Exercise brief = As the answer, give every line of the records that includes the word "mathcal".

Rendered images with source text =
--

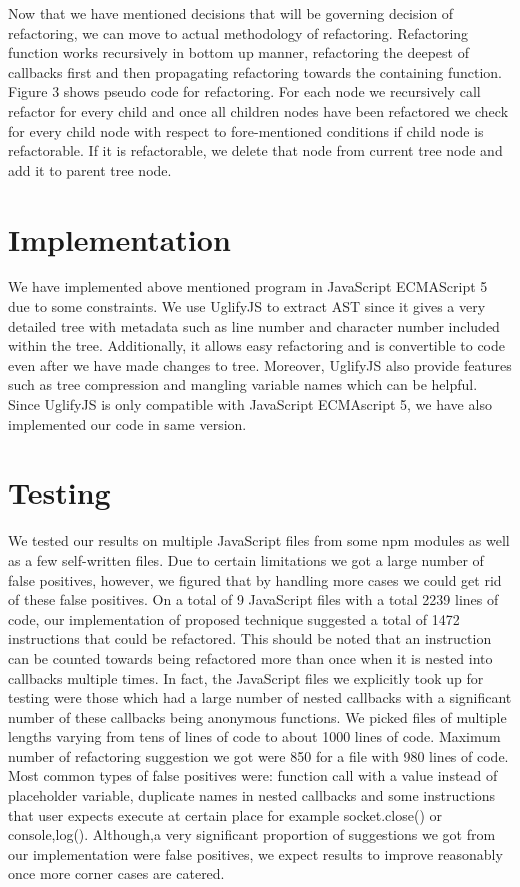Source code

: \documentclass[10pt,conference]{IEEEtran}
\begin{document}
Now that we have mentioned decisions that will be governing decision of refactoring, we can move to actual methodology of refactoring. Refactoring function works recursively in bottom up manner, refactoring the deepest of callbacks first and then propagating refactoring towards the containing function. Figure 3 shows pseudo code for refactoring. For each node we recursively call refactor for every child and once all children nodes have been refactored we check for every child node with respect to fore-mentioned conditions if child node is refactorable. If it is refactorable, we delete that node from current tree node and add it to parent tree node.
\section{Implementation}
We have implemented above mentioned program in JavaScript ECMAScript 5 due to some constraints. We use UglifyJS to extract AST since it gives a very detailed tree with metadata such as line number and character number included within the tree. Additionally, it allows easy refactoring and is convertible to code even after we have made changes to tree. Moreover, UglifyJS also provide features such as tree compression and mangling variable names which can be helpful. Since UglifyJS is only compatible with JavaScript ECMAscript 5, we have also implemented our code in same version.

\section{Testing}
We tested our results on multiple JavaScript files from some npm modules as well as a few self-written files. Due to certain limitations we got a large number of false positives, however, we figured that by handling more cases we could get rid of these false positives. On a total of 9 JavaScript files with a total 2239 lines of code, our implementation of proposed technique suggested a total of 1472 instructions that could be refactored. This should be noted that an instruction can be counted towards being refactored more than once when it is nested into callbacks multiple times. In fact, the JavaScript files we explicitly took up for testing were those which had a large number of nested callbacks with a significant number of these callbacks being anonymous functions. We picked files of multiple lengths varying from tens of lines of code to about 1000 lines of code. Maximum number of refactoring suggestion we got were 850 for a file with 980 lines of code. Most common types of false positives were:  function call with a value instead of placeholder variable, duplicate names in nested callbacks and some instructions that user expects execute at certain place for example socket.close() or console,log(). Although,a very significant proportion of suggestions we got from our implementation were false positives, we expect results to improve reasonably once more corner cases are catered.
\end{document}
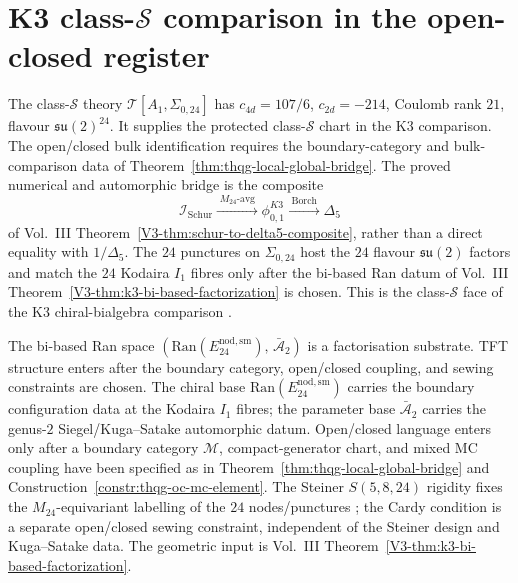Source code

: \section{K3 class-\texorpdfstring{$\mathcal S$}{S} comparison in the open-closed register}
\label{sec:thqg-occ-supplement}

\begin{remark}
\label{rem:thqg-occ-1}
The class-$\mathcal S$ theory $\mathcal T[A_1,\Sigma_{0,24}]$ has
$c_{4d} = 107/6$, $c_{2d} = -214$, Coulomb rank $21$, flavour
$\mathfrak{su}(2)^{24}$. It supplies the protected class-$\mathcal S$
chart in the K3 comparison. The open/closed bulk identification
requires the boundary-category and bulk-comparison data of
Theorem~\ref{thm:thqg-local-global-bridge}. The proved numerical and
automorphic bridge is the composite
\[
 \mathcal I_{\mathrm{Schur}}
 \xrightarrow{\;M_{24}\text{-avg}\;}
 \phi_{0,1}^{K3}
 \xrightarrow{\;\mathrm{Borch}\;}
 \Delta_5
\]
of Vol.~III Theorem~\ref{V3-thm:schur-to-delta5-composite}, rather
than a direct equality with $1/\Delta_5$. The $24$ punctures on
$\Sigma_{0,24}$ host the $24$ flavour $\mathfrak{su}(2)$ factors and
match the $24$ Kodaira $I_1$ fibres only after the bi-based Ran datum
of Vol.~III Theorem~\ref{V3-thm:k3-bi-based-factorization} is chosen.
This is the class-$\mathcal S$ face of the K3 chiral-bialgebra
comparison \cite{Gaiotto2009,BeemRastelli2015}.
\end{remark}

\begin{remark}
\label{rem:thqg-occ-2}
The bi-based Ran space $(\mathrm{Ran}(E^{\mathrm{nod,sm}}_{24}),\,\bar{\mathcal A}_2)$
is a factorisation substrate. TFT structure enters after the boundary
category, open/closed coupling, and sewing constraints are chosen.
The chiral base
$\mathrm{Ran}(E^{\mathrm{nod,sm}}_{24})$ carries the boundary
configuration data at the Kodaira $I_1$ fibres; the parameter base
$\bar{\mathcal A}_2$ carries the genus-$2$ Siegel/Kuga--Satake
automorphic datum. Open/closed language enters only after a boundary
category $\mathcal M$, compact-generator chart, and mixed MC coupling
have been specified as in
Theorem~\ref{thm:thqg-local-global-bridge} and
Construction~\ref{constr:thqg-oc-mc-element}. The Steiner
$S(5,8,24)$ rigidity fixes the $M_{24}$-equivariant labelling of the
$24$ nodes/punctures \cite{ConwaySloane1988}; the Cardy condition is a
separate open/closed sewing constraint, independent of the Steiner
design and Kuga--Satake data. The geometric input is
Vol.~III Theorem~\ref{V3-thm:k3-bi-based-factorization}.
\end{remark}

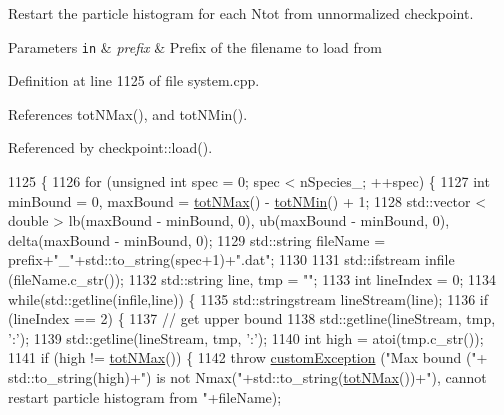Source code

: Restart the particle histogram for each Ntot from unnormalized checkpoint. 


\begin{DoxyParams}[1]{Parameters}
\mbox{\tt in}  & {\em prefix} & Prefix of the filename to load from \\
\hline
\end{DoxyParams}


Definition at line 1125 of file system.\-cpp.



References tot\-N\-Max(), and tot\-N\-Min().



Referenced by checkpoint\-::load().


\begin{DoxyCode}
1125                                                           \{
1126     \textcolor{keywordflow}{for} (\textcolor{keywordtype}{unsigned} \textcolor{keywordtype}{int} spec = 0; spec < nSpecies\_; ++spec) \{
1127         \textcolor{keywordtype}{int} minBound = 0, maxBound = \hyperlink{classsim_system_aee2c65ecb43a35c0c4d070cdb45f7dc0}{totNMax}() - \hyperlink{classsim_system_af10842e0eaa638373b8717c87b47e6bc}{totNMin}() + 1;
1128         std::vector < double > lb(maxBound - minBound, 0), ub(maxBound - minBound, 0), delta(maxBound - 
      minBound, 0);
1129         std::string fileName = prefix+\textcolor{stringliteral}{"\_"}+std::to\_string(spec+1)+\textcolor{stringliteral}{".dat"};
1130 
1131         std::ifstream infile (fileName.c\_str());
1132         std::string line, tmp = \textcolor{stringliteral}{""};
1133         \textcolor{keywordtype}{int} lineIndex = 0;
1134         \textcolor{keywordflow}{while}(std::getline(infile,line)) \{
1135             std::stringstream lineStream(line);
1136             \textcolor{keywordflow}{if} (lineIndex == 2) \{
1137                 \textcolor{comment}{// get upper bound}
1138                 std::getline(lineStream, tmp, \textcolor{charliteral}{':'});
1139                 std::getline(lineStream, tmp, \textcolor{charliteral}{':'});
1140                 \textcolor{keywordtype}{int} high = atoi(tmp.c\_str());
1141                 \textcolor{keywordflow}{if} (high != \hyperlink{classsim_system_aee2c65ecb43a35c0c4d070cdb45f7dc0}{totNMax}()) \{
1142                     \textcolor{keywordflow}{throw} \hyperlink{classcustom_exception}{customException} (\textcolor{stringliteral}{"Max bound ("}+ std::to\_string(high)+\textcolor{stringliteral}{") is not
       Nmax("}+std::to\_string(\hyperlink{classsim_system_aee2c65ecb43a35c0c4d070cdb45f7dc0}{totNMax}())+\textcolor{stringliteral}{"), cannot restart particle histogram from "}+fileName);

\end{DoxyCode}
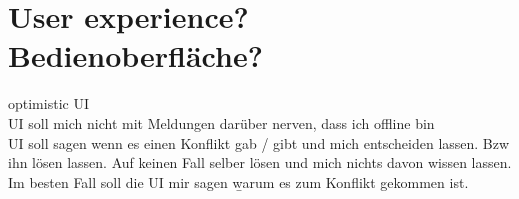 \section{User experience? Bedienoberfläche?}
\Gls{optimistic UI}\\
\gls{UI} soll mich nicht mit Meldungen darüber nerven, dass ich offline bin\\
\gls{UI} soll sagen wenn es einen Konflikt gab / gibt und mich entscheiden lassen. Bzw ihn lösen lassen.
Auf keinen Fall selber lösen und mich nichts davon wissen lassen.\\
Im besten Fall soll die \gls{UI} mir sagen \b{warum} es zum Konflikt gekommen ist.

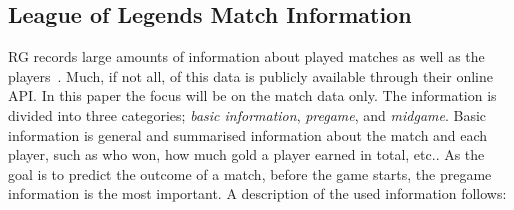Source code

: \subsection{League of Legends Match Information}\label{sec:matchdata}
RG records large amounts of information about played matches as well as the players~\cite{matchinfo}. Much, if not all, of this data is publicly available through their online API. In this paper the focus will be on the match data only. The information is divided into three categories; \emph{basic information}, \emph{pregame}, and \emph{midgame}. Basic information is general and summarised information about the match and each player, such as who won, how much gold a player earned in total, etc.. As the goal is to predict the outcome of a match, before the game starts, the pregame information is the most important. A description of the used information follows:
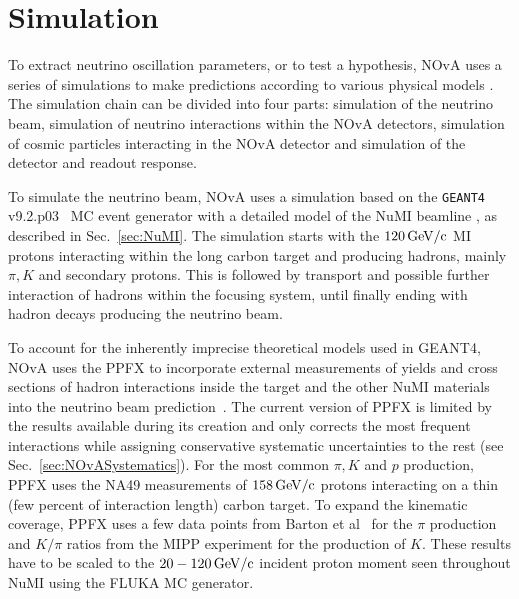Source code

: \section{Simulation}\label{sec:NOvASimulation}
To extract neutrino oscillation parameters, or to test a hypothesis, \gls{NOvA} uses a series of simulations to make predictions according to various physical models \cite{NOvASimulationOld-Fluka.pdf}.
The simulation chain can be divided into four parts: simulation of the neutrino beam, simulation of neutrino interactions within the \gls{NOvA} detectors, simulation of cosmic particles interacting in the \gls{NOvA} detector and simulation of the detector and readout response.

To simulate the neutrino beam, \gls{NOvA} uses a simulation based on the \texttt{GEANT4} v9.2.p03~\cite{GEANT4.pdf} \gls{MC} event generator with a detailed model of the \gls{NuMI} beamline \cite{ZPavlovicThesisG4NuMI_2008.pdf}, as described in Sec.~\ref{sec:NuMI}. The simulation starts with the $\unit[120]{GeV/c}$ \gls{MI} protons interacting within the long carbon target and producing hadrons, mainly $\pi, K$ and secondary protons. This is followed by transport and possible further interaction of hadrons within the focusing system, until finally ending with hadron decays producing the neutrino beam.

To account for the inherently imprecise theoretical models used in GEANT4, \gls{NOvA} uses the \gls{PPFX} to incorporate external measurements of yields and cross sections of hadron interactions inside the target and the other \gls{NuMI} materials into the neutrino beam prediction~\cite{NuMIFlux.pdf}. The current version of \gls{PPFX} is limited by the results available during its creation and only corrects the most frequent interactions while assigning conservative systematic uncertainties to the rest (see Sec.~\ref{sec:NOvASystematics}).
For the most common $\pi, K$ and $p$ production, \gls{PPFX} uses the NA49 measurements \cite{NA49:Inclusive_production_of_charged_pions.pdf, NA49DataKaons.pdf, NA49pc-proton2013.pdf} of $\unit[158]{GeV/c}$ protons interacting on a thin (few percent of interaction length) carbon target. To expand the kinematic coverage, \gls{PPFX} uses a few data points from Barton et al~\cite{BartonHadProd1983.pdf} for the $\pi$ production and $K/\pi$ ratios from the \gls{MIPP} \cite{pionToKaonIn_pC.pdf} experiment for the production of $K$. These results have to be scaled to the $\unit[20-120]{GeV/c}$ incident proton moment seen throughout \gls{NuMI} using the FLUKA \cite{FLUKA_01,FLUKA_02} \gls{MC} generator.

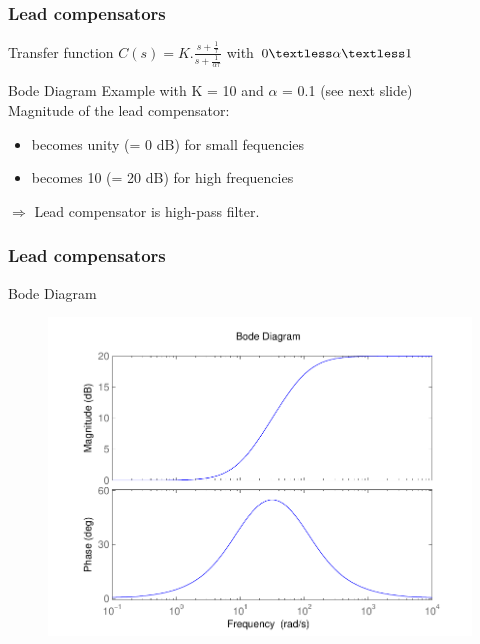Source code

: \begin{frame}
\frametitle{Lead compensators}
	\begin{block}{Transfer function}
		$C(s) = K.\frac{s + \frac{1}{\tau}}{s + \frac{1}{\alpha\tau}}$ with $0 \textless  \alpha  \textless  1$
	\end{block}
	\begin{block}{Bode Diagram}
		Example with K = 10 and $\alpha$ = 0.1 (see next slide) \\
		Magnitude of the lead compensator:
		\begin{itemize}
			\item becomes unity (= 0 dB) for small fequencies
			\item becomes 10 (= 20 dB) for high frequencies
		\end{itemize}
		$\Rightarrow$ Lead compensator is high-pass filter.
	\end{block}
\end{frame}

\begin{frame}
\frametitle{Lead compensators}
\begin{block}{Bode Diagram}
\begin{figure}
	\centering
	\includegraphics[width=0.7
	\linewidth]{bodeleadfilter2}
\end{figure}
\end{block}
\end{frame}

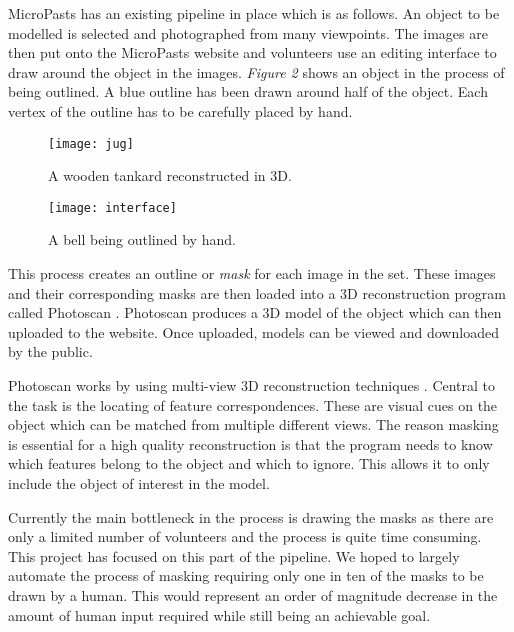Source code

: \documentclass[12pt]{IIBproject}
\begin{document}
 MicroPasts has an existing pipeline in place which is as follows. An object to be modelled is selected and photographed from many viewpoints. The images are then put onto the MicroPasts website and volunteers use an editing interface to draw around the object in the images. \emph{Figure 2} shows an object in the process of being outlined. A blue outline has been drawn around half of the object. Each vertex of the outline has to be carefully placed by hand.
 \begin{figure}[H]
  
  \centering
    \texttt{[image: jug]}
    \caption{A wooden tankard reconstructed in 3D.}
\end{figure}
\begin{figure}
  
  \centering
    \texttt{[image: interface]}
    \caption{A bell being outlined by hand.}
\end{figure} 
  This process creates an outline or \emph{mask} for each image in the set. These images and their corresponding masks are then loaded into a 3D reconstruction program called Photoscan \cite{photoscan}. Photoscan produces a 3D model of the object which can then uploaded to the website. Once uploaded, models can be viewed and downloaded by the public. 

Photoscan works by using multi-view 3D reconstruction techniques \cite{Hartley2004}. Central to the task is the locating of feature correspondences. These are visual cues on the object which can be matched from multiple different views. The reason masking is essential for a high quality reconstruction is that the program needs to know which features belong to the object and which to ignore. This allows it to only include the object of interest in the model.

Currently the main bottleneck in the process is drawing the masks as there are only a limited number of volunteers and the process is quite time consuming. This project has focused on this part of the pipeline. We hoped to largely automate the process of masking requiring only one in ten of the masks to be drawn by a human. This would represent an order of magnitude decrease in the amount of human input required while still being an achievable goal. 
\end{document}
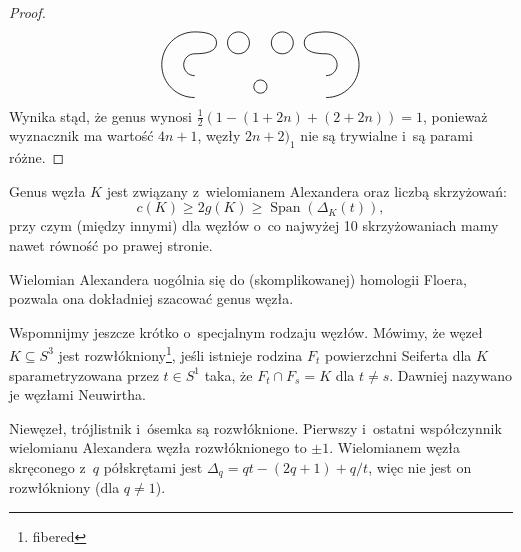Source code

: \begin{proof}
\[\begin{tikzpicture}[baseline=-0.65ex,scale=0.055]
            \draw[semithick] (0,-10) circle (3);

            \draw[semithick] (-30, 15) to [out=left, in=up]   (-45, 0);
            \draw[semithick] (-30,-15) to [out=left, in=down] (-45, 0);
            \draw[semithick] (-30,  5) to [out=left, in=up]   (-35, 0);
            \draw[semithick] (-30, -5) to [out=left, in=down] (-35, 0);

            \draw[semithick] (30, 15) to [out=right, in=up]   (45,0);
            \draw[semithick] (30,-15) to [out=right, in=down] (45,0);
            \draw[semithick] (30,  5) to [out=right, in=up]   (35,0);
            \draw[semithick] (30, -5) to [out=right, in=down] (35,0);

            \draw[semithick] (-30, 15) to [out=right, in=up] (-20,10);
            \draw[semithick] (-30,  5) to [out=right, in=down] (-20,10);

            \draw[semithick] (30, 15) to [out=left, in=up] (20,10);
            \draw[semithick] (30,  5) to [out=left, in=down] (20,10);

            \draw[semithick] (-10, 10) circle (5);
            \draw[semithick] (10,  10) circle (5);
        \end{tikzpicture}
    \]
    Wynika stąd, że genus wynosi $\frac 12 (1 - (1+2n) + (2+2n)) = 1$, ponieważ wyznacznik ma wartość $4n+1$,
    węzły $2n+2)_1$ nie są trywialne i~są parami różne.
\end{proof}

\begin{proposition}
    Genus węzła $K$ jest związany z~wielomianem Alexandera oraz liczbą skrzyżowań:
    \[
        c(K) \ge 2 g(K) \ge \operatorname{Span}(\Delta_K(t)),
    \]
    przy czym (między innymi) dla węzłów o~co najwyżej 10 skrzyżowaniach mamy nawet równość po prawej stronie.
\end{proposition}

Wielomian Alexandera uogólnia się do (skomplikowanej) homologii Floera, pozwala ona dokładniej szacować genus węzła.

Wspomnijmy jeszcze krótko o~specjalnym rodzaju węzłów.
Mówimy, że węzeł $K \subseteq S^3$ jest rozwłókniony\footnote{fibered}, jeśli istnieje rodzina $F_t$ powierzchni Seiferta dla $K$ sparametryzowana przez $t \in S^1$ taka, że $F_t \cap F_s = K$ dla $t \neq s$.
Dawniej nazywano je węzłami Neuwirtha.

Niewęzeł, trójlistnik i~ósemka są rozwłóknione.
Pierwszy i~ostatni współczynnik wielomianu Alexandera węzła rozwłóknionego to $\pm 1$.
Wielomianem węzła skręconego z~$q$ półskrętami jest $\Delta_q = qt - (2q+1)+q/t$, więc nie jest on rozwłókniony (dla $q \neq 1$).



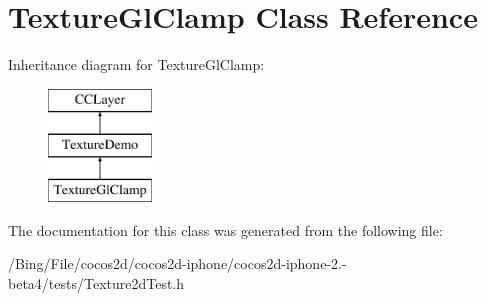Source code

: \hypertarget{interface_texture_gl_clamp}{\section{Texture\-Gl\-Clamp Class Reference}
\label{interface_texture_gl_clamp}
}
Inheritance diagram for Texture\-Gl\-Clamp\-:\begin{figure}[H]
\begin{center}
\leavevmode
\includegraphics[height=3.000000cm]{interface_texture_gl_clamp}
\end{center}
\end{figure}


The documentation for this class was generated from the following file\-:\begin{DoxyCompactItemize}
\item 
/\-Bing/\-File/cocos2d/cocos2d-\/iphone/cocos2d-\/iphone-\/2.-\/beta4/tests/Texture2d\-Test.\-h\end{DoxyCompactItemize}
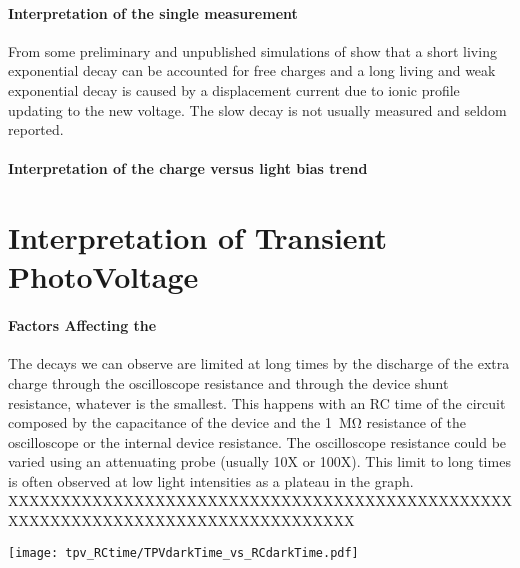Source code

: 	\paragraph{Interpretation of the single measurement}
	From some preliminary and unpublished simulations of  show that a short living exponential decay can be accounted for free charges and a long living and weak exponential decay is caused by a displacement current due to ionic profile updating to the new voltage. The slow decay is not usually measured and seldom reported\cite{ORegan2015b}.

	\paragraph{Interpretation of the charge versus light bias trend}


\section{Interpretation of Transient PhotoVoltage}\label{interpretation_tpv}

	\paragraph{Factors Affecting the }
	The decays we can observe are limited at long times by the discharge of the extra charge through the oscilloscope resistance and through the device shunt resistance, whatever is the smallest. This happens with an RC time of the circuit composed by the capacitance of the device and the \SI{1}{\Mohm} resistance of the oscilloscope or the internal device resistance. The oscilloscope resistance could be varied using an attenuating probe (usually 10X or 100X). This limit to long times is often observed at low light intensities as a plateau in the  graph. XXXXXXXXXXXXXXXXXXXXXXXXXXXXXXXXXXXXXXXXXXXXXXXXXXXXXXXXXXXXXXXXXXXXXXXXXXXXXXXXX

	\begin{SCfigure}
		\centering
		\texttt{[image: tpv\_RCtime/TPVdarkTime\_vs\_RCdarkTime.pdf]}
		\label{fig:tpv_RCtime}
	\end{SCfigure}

--

Exercise answer =
: \section{K3 class-\texorpdfstring{$\mathcal S$}{S} comparison in the open-closed register}
The class-$\mathcal S$ theory $\mathcal T[A_1,\Sigma_{0,24}]$ has
$\mathfrak{su}(2)^{24}$. It supplies the protected class-$\mathcal S$
 \mathcal I_{\mathrm{Schur}}
This is the class-$\mathcal S$ face of the K3 chiral-bialgebra
The bi-based Ran space $(\mathrm{Ran}(E^{\mathrm{nod,sm}}_{24}),\,\bar{\mathcal A}_2)$
$\bar{\mathcal A}_2$ carries the genus-$2$ Siegel/Kuga--Satake
category $\mathcal M$, compact-generator chart, and mixed MC coupling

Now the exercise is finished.